Hydrolysis of cellulosic substrates after pretreatment with swollenin. (A) Whatman filter paper No.1; (B) α-Cellulose; (C) Avicel PH101; (D) Sigmacell 101. Errors are given as standard deviations; Pretreatment: 20 g/L cellulose in 0.05 M sodium acetate buffer at pH 4.8, 0.4 g/L BSA (approx. 6 μmol/L) or 0.4 g/L swollenin (approx. 5 μmol/L), T = 45°C, V_L = 1 mL, n = 1000 rpm, d₀ = 3 mm, incubation time 48 h; Hydrolysis: 10 g/L pretreated cellulose in 0.05 M sodium acetate buffer at pH 4.8, 1 g/L rebuffered Celluclast^®, T = 45°C, V_L = 1 mL, n = 1000 rpm, d₀ = 3 mm.

Figure 8

Hydrolysis of filter paper after pretreatment with different swollenin concentrations.

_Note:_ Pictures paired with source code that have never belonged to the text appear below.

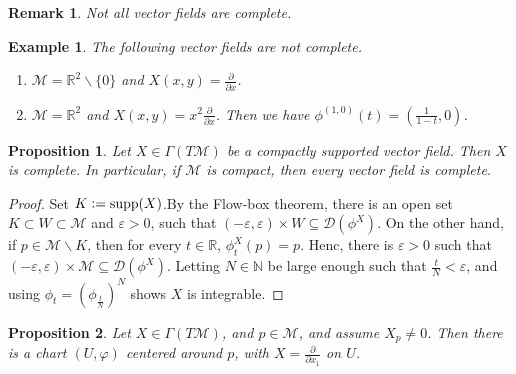 \documentclass[10pt]{article}
\newtheorem{proposition}{Proposition}[section]
\newtheorem{remark}{Remark}[section]
\newtheorem{example}{Example}[section]
\DeclareMathOperator{\supp}{supp}
\newcommand{\defeq}{\vcentcolon=}
\newcommand{\N}[0]{\mathbb{N}}
\newcommand{\R}[0]{\mathbb{R}}
\newcommand{\M}[0]{\mathcal{M}}
\newcommand{\pd}[2]{{\frac {\partial #1} {\partial #2}}}
\begin{document}
\begin{remark}
  Not all vector fields are complete. 
\end{remark}

\begin{example}
  The following vector fields are not complete.
  \begin{enumerate}[1).]
    \item $\M = \R^2\backslash\{0\}$ and $X(x,y) = \pd{}{x}$. 
    \item $\M = \R^2$ and $X(x,y) = x^2\pd{}{x}$. Then we have $\phi^{(1,0)}(t)=\left({\frac 1 {1-t}},0\right)$. 
  \end{enumerate}
\end{example}

\begin{proposition}
  Let $X\in\Gamma(T\M)$ be a compactly supported vector field. Then $X$ is complete. In particular, if $\M$ is compact, then every vector field is complete.
\end{proposition}

\begin{proof}
Set $K \defeq \supp(X)$.By the Flow-box theorem, there is an open set $K\subset W\subset \M$ and $\varepsilon>0$, such that 
$(-\varepsilon,\varepsilon) \times W\subseteq\mathcal{D}(\phi^X)$. On the other hand, if $p\in\M\backslash K$, then for every $t\in\R$, $\phi_t^X(p) = p$. Henc, there is $\varepsilon>0$ such that 
$(-\varepsilon,\varepsilon)\times \M\subseteq\mathcal{D}(\phi^X)$. Letting $N\in\N$ be large enough such that ${\frac t N}<\varepsilon$, and using $\phi_t = (\phi_{{\frac t N}})^N$ shows $X$ is integrable.
\end{proof}

\begin{proposition}
  Let $X\in\Gamma(T\M)$, and $p\in\M$, and assume $X_p\not =0$. Then there is a chart $(U,\varphi)$ centered around $p$, with $X = \pd{}{x_1}$ on $U$.
\end{proposition}
\end{document}
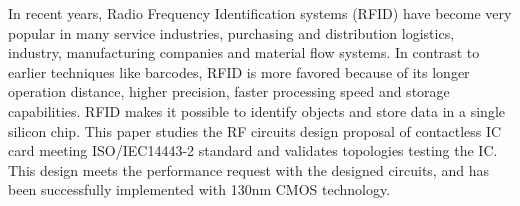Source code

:In recent years, Radio Frequency Identification systems (RFID) \cite{rfid_handbook} have become very popular in many service industries, purchasing and distribution logistics, industry, manufacturing companies and material flow systems. In contrast to earlier techniques like barcodes, RFID is more favored because of its longer operation distance, higher precision, faster processing speed and storage capabilities. RFID makes it possible to identify objects and store data in a single silicon chip. This paper studies the RF circuits design proposal of contactless IC card meeting ISO/IEC14443-2 \cite{nfc_spec} standard and validates topologies testing the IC. This design meets the performance request with the designed circuits, and has been successfully implemented with 130nm CMOS technology.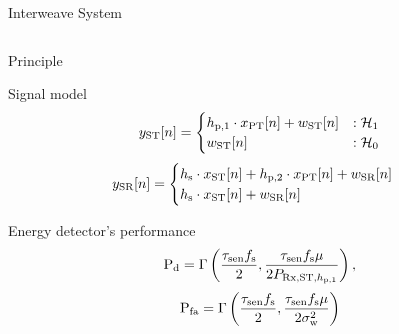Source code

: \documentclass[16pt]{beamer}
\begin{document}
\begin{frame}[t]{Interweave System}
\begin{columns}
\begin{column}{0.44\columnwidth}
\begin{block}{\scriptsize Principle}
\begin{itemize}
				\end{itemize}
			\end{block}
			\vspace{-1mm}
			{
				\begin{block}{\scriptsize Signal model} %
				\begin{equation*}
					y_{\text{ST}}[n] = 
					\begin{cases}
					h_{\text{p,1}} \cdot x_{\text{PT}}[n] + w_{\text{ST}}[n] & : \mathcal{H}_1 \\
					w_{\text{ST}}[n] & :\mathcal{H}_0
					\end{cases}
				\end{equation*}
				\begin{equation*}
					\ys[n] = 
					\begin{cases}
						\hs \cdot \xs[n] + \hpt \cdot \xp[n] +  \wsr[n] & \\%
						\hs \cdot \xs[n] + \wsr[n] & %
					\end{cases}
					\label{eq_IS:sys_mod_ss}
				\end{equation*}
				\end{block}
			}
			{
			
				\vspace{-1mm}
				\begin{block}{\scriptsize Energy detector's performance} %
				\begin{equation*}
						\pd = \Gamma\left( \frac{\tsen \fsam}{2}, \frac{\tsen \fsam \mu}{2 \color{black}{\prcvdstpt}} \right), %
				\end{equation*}	
				\begin{equation*}
						\pfa = \Gamma\left( \frac{\tsen \fsam}{2}, \frac{\tsen \fsam \mu}{2 \npo} \right)%
				\end{equation*}
				\vspace{0.1em}	
				\end{block}	
			}
			{
			
}
\end{column}
\end{columns}
\end{frame}
\end{document}

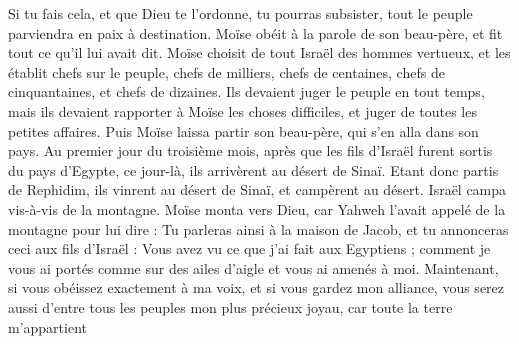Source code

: \begin{multicols}{2}
Si tu fais cela, et que Dieu te l’ordonne, tu pourras subsister, tout le peuple parviendra en paix à destination.
Moïse obéit à la parole de son beau-père, et fit tout ce qu'il lui avait dit.
Moïse choisit de tout Israël des hommes vertueux, et les établit chefs sur le peuple, chefs de milliers, chefs de centaines, chefs de cinquantaines, et chefs de dizaines.
Ils devaient juger le peuple en tout temps, mais ils devaient rapporter à Moïse les choses difficiles, et juger de toutes les petites affaires.
Puis Moïse laissa partir son beau-père, qui s'en alla dans son pays.
\VerseOne{}Au premier jour du troisième mois, après que les fils d'Israël furent sortis du pays d'Egypte, ce jour-là, ils arrivèrent au désert de Sinaï.
Etant donc partis de Rephidim, ils vinrent au désert de Sinaï, et campèrent au désert. Israël campa vis-à-vis de la montagne.
Moïse monta vers Dieu, car Yahweh l'avait appelé de la montagne pour lui dire : Tu parleras ainsi à la maison de Jacob, et tu annonceras ceci aux fils d'Israël :
Vous avez vu ce que j'ai fait aux Egyptiens ; comment je vous ai portés comme sur des ailes d'aigle et vous ai amenés à moi.
Maintenant, si vous obéissez exactement à ma voix, et si vous gardez mon alliance, vous serez aussi d'entre tous les peuples mon plus précieux joyau, car toute la terre m'appartient
\end{multicols}

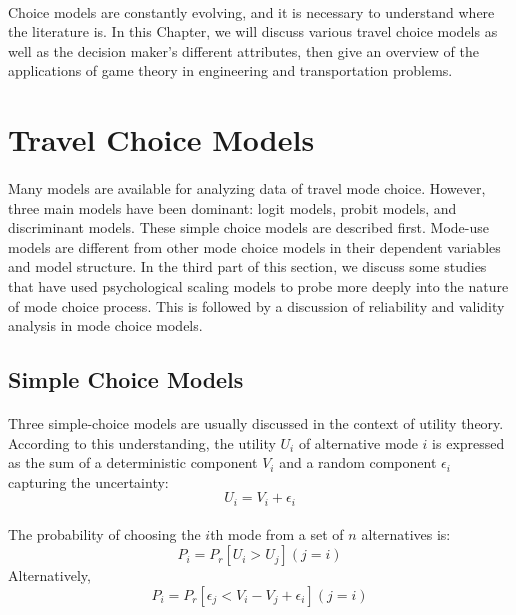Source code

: 
\paragraph{}Choice models are constantly evolving, and it is necessary to understand where the literature is. In this Chapter, we will discuss various travel choice models as well as the decision maker's different attributes, then give an overview of the applications of game theory in engineering and transportation problems.

\clearpage
\section{Travel Choice Models}
\paragraph{}Many models are available for analyzing data of travel mode choice. However, three main models have been dominant: logit models, probit models, and discriminant models. These simple choice models are described first. Mode-use models are different from other mode choice models in their dependent variables and model structure. In the third part of this section, we discuss some studies that have used psychological scaling models to probe more deeply into the nature of mode choice process. This is followed by a discussion of reliability and validity analysis in mode choice models.

\subsection{Simple Choice Models}
\paragraph{}Three simple-choice models are usually discussed in the context of utility theory. According to this understanding, the utility $U_i$ of alternative mode $i$ is expressed as the sum of a deterministic component $V_i$ and a random component $\epsilon_i$ capturing the uncertainty:
\begin{equation}
U_i = V_i + \epsilon_i
\end{equation}
\paragraph{} The probability of choosing the $i$th mode from a set of $n$ alternatives is: 
\begin{equation}
P_i = P_r[U_i>U_j](j=i)
\end{equation}
Alternatively, 
\begin{equation}\label{eq:3}
P_i = P_r[\epsilon_j < V_i - V_j + \epsilon_i](j=i)
\end{equation}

Errors are given as standard deviations; Pretreatment: 20 g/L Whatman filter paper No.1 in 0.05 M sodium acetate buffer at pH 4.8, different concentrations of swollenin, T = 45°C, V_L = 1 mL, n = 1000 rpm, d₀ = 3 mm, incubation time 48 h; Hydrolysis: 10 g/L pretreated cellulose in 0.05 M sodium acetate buffer at pH 4.8, 1 g/L rebuffered Celluclast^®, T = 45°C, V_L = 1 mL, n = 1000 rpm, d₀ = 3 mm.

Figure 9

Influence of crystallinity and mean particle size on hydrolysis of cellulosic substrates. Data points for cellulosic substrates were obtained from Figure 5 (mean particle size), Figure 6 (crystallinity index) and Figure 7 (initial hydrolysis rate from 0 to 6 h). TableCurve 3D was used to determine an empirical surface fit (R² = 0.93) based on a non-linear Gaussian cumulative function.